Supplied material Block Start
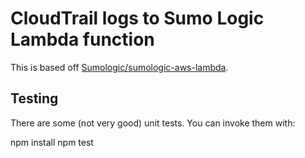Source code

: # CloudTrail logs to Sumo Logic Lambda function

This is based off [Sumologic/sumologic-aws-lambda](https://github.com/SumoLogic/sumologic-aws-lambda).

## Testing

There are some (not very good) unit tests. You can invoke them with:

  npm install
  npm test
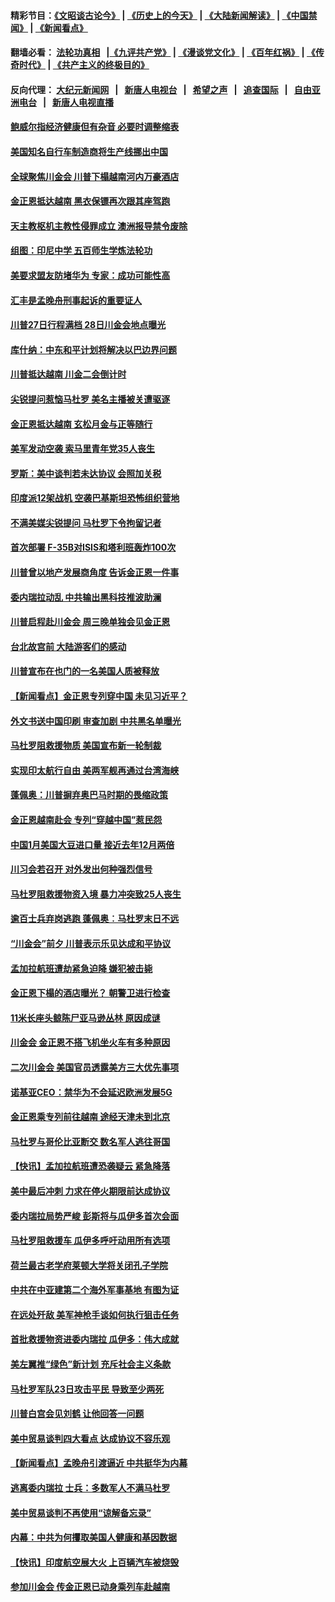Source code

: #### 精彩节目：[《文昭谈古论今》](http://155.138.205.71/wenzhao) | [《历史上的今天》](http://155.138.205.71/today-in-history) | [《大陆新闻解读》](http://155.138.205.71/ntdtv-comedy) | [《中国禁闻》](http://155.138.205.71/ntdtv-news) | [《新闻看点》](http://155.138.205.71/news-insight) 

 #### 翻墙必看： [法轮功真相](http://155.138.205.71:10000/videos/truth.html) &nbsp;&nbsp;|[《九评共产党》](http://155.138.205.71:10000/videos/jiuping) | [《漫谈党文化》](http://155.138.205.71:10000/videos/mtdwh) | [《百年红祸》](http://155.138.205.71:10000/videos/bnhh) | [《传奇时代》](http://155.138.205.71:10000/videos/legend) | [《共产主义的终极目的》](http://155.138.205.71:10000/videos/res/zjmd) 

 #### 反向代理： [大纪元新闻网](http://155.138.205.71:10080/) &nbsp;&nbsp;|&nbsp;&nbsp; [新唐人电视台](http://155.138.205.71:8000/) &nbsp;&nbsp;|&nbsp;&nbsp; [希望之声](http://155.138.205.71:8200/) &nbsp;&nbsp;|&nbsp;&nbsp; [追查国际](http://155.138.205.71:10010/) &nbsp;&nbsp;|&nbsp;&nbsp; [自由亚洲电台](http://155.138.205.71:9800/) &nbsp;&nbsp;|&nbsp;&nbsp; [新唐人电视直播](http://155.138.205.71/) 

#### [鲍威尔指经济健康但有杂音 必要时调整缩表](../pages/nsc418/n11072991.md?t=02270036) 

#### [美国知名自行车制造商将生产线挪出中国](../pages/nsc418/n11073208.md?t=02270036) 

#### [全球聚焦川金会 川普下榻越南河内万豪酒店](../pages/nsc418/n11073359.md?t=02270036) 

#### [金正恩抵达越南 黑衣保镖再次跟其座驾跑](../pages/nsc418/n11073047.md?t=02270036) 

#### [天主教枢机主教性侵罪成立 澳洲报导禁令废除](../pages/nsc418/n11071099.md?t=02270036) 

#### [组图：印尼中学 五百师生学炼法轮功](../pages/nsc418/n11072793.md?t=02270036) 

#### [美要求盟友防堵华为 专家：成功可能性高](../pages/nsc418/n11072584.md?t=02270036) 

#### [汇丰是孟晚舟刑事起诉的重要证人](../pages/nsc418/n11072839.md?t=02270036) 

#### [川普27日行程满档 28日川金会地点曝光](../pages/nsc418/n11072807.md?t=02270036) 

#### [库什纳：中东和平计划将解决以巴边界问题](../pages/nsc418/n11072631.md?t=02270036) 

#### [川普抵达越南 川金二会倒计时](../pages/nsc418/n11072671.md?t=02270036) 

#### [尖锐提问惹恼马杜罗 美名主播被关遭驱逐](../pages/nsc418/n11072475.md?t=02270036) 

#### [金正恩抵达越南 玄松月金与正等随行](../pages/nsc418/n11072208.md?t=02270036) 

#### [美军发动空袭 索马里青年党35人丧生](../pages/nsc418/n11072108.md?t=02270036) 

#### [罗斯：美中谈判若未达协议 会照加关税](../pages/nsc418/n11071945.md?t=02270036) 

#### [印度派12架战机 空袭巴基斯坦恐怖组织营地](../pages/nsc418/n11071931.md?t=02270036) 

#### [不满美媒尖锐提问 马杜罗下令拘留记者](../pages/nsc418/n11071860.md?t=02270036) 

#### [首次部署 F-35B对ISIS和塔利班轰炸100次](../pages/nsc418/n11071450.md?t=02270036) 

#### [川普曾以地产发展商角度 告诉金正恩一件事](../pages/nsc418/n11071184.md?t=02270036) 

#### [委内瑞拉动乱 中共输出黑科技推波助澜](../pages/nsc418/n11070450.md?t=02270036) 

#### [川普启程赴川金会 周三晚单独会见金正恩](../pages/nsc418/n11070998.md?t=02270036) 

#### [台北故宫前 大陆游客们的感动](../pages/nsc418/n11067872.md?t=02270036) 

#### [川普宣布在也门的一名美国人质被释放](../pages/nsc418/n11070633.md?t=02270036) 

#### [【新闻看点】金正恩专列穿中国 未见习近平？](../pages/nsc418/n11070514.md?t=02270036) 

#### [外文书送中国印刷 审查加剧 中共黑名单曝光](../pages/nsc418/n11070292.md?t=02270036) 

#### [马杜罗阻救援物质 美国宣布新一轮制裁](../pages/nsc418/n11070549.md?t=02270036) 

#### [实现印太航行自由 美两军舰再通过台湾海峡](../pages/nsc418/n11070537.md?t=02270036) 

#### [蓬佩奥：川普摒弃奥巴马时期的畏缩政策](../pages/nsc418/n11070178.md?t=02270036) 

#### [金正恩越南赴会 专列“穿越中国”惹民怨](../pages/nsc418/n11070258.md?t=02270036) 

#### [中国1月美国大豆进口量 接近去年12月两倍](../pages/nsc418/n11070226.md?t=02270036) 

#### [川习会若召开 对外发出何种强烈信号](../pages/nsc418/n11070028.md?t=02270036) 

#### [马杜罗阻救援物资入境 暴力冲突致25人丧生](../pages/nsc418/n11070025.md?t=02270036) 

#### [逾百士兵弃岗逃跑 蓬佩奥︰马杜罗末日不远](../pages/nsc418/n11069412.md?t=02270036) 

#### [“川金会”前夕 川普表示乐见达成和平协议](../pages/nsc418/n11069769.md?t=02270036) 

#### [孟加拉航班遭劫紧急迫降 嫌犯被击毙](../pages/nsc418/n11069569.md?t=02270036) 

#### [金正恩下榻的酒店曝光？ 朝警卫进行检查](../pages/nsc418/n11069330.md?t=02270036) 

#### [11米长座头鲸陈尸亚马逊丛林 原因成谜](../pages/nsc418/n11069185.md?t=02270036) 

#### [川金会 金正恩不搭飞机坐火车有多种原因](../pages/nsc418/n11068839.md?t=02270036) 

#### [二次川金会 美国官员透露美方三大优先事项](../pages/nsc418/n11068276.md?t=02270036) 

#### [诺基亚CEO：禁华为不会延迟欧洲发展5G](../pages/nsc418/n11068199.md?t=02270036) 

#### [金正恩乘专列前往越南 途经天津未到北京](../pages/nsc418/n11068115.md?t=02270036) 

#### [马杜罗与哥伦比亚断交 数名军人逃往哥国](../pages/nsc418/n11068189.md?t=02270036) 

#### [【快讯】孟加拉航班遭恐袭疑云 紧急降落](../pages/nsc418/n11068148.md?t=02270036) 

#### [美中最后冲刺 力求在停火期限前达成协议](../pages/nsc418/n11068045.md?t=02270036) 

#### [委内瑞拉局势严峻 彭斯将与瓜伊多首次会面](../pages/nsc418/n11067617.md?t=02270036) 

#### [马杜罗阻救援车 瓜伊多呼吁动用所有选项](../pages/nsc418/n11067813.md?t=02270036) 

#### [荷兰最古老学府莱顿大学将关闭孔子学院](../pages/nsc418/n11067580.md?t=02270036) 

#### [中共在中亚建第二个海外军事基地 有图为证](../pages/nsc418/n11067509.md?t=02270036) 

#### [在远处歼敌 美军神枪手谈如何执行狙击任务](../pages/nsc418/n11067342.md?t=02270036) 

#### [首批救援物资进委内瑞拉 瓜伊多：伟大成就](../pages/nsc418/n11067108.md?t=02270036) 

#### [美左翼推“绿色”新计划 充斥社会主义条款](../pages/nsc418/n11066626.md?t=02270036) 

#### [马杜罗军队23日攻击平民 导致至少两死](../pages/nsc418/n11066763.md?t=02270036) 

#### [川普白宫会见刘鹤 让他回答一问题](../pages/nsc418/n11066602.md?t=02270036) 

#### [美中贸易谈判四大看点 达成协议不容乐观](../pages/nsc418/n11066543.md?t=02270036) 

#### [【新闻看点】孟晚舟引渡逼近 中共挺华为内幕](../pages/nsc418/n11066292.md?t=02270036) 

#### [逃离委内瑞拉 士兵：多数军人不满马杜罗](../pages/nsc418/n11066361.md?t=02270036) 

#### [美中贸易谈判不再使用“谅解备忘录”](../pages/nsc418/n11066285.md?t=02270036) 

#### [内幕：中共为何攫取美国人健康和基因数据](../pages/nsc418/n11062375.md?t=02270036) 

#### [【快讯】印度航空展大火 上百辆汽车被烧毁](../pages/nsc418/n11066083.md?t=02270036) 

#### [参加川金会 传金正恩已动身乘列车赴越南](../pages/nsc418/n11066064.md?t=02270036)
Supplied material Block End
◆ **What is needed**:
Exactly how many lines of the listing hold the word "金正恩抵达越南"? Give the number with nothing else.

◆ **Response area**:
2